Sramajibi Canteen is a community kitchen chain in India, mainly active in West Bengal, run by Communist Party of India (Marxist), a national political party in India. Sramajibi Canteen has seen a good involvement of youths from SFI, DYFI and from the society. Along with CPI(M) workers, who run it, people from the civil society, film industry, educational institutes etc. have taken part in this. The Jadavpur Sramajibi Canteen is the state's longest-running community kitchen in West Bengal till now. As of July 2021, more than 20 Sramajibi Canteens are functioning in the whole state of West Bengal.

The daily cost of running the kitchens vary between ₹10,000-20,000 and the money comes entirely from party fund and donations.

==Formation==
During the COVID-19 pandemic in West Bengal, the CPI(M) local committee in Jadavpur started feeding economically weak people in local. Gradually it became the community kitchen named "Sramajibi Canteen", which means Canteen for working class. The concept came from Sudip Sengupta, a CPI(M) Kolkata district committee member.
During lockdown, it distributed food to thousands of poor people. After the lockdown ended, the kitchen started offering cooked food at Rs 20 a packet which includes 2-3 items such as chicken, egg, fish or paneer curry besides rice. On some days people get sweets too.

==Branches==
Sramajibi Canteen has branches in Jadavpur, Raiganj, Fairlie, New Alipore, Bally, Jhargram and many other places in West Bengal.

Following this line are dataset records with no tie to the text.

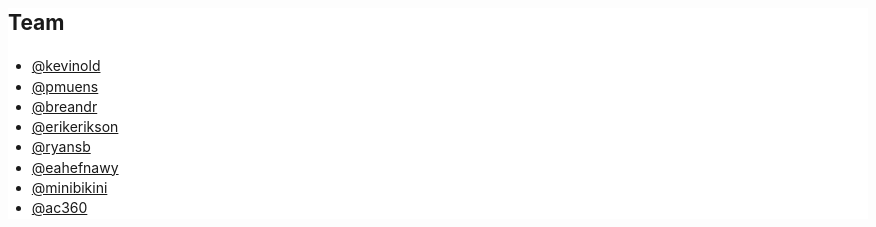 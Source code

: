 
## Team
* [@kevinold](https://github.com/kevinold)
* [@pmuens](https://github.com/pmuens)
* [@breandr](https://github.com/breandr)
* [@erikerikson](https://github.com/erikerikson)
* [@ryansb](https://github.com/ryansb)
* [@eahefnawy](https://github.com/eahefnawy)
* [@minibikini](https://github.com/minibikini)
* [@ac360](https://github.com/ac360)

Jadavpur Sramajibi Canteen was the first to be set up as a community kitchen in Jadavpur in south Kolkata to offer cooked lunch free or in very less price to poor people. It became so popular that around a thousand people visited it every day at the height of the lockdown. It is considered as the oldest community kitchen in West Bengal.

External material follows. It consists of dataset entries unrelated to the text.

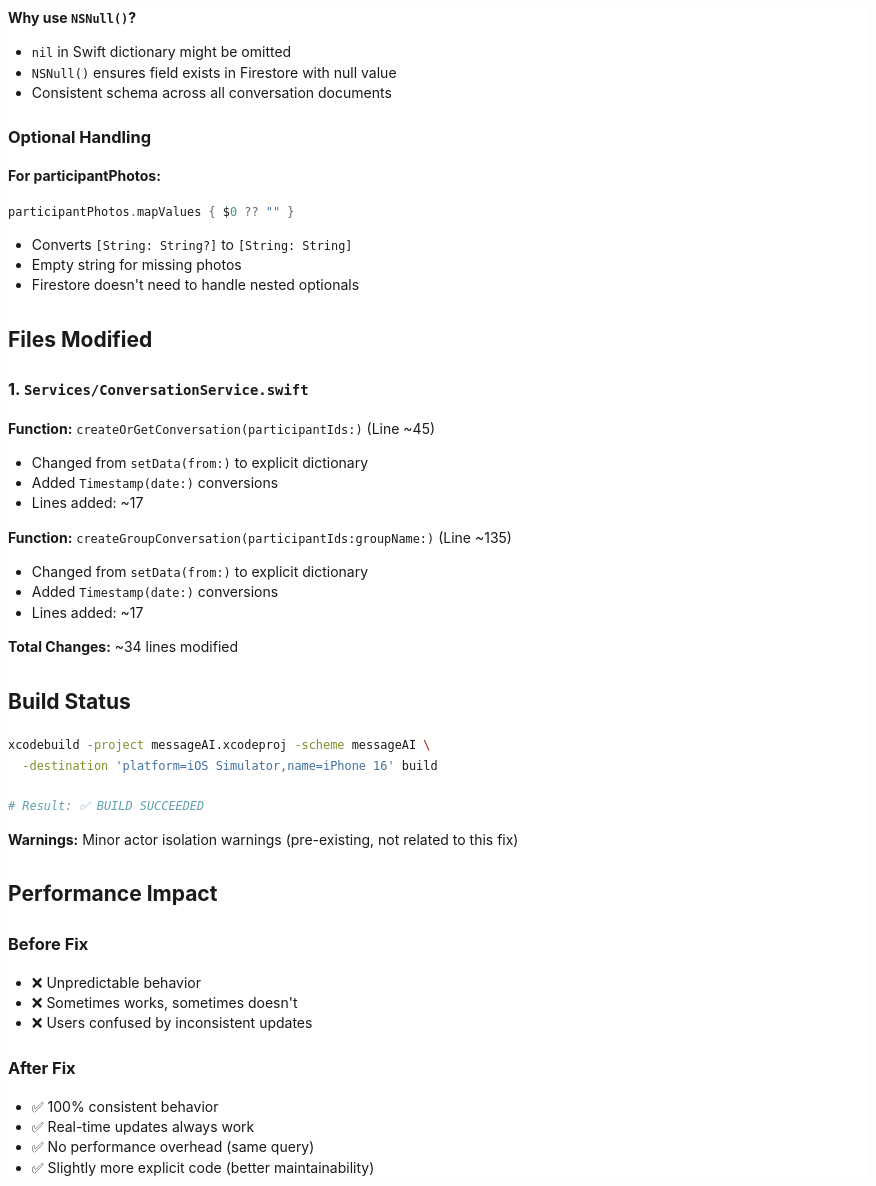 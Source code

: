 **Why use `NSNull()`?**
- `nil` in Swift dictionary might be omitted
- `NSNull()` ensures field exists in Firestore with null value
- Consistent schema across all conversation documents

### Optional Handling

**For participantPhotos:**
```swift
participantPhotos.mapValues { $0 ?? "" }
```
- Converts `[String: String?]` to `[String: String]`
- Empty string for missing photos
- Firestore doesn't need to handle nested optionals

## Files Modified

### 1. `Services/ConversationService.swift`

**Function:** `createOrGetConversation(participantIds:)` (Line ~45)
- Changed from `setData(from:)` to explicit dictionary
- Added `Timestamp(date:)` conversions
- Lines added: ~17

**Function:** `createGroupConversation(participantIds:groupName:)` (Line ~135)
- Changed from `setData(from:)` to explicit dictionary
- Added `Timestamp(date:)` conversions
- Lines added: ~17

**Total Changes:** ~34 lines modified

## Build Status

```bash
xcodebuild -project messageAI.xcodeproj -scheme messageAI \
  -destination 'platform=iOS Simulator,name=iPhone 16' build

# Result: ✅ BUILD SUCCEEDED
```

**Warnings:** Minor actor isolation warnings (pre-existing, not related to this fix)

## Performance Impact

### Before Fix
- ❌ Unpredictable behavior
- ❌ Sometimes works, sometimes doesn't
- ❌ Users confused by inconsistent updates

### After Fix
- ✅ 100% consistent behavior
- ✅ Real-time updates always work
- ✅ No performance overhead (same query)
- ✅ Slightly more explicit code (better maintainability)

Raiganj Sramajibi Canteen was the first to be set up outside Kolkata. The canteen started from 1 September, near the NH-34, feeding 150-200 people on first day.

==Reception==
Sramajibi Canteen received positive responses from the Civil society and specially from the working-class people.

Film director Anik Dutta, actor Badshah Moitra, film director Srijit Mukherjee, actor Rwitobroto Mukherjee, social activist Joyraj Bhattachadya, actor Anirban Bhattacharya, dancer Srabanti Bhattacharya, and others have praised the activity and donated to provide affordable meal parcels to poor people.

Impressed by the service, many eminent people such as doctors, actors, singers have been celebrating their birthdays or anniversaries by donating money for the food and physically serving the packets. Even people from outside states have donated for this cause.

Even a drama was performed in USA regarding the social service of Sramajibi Canteen.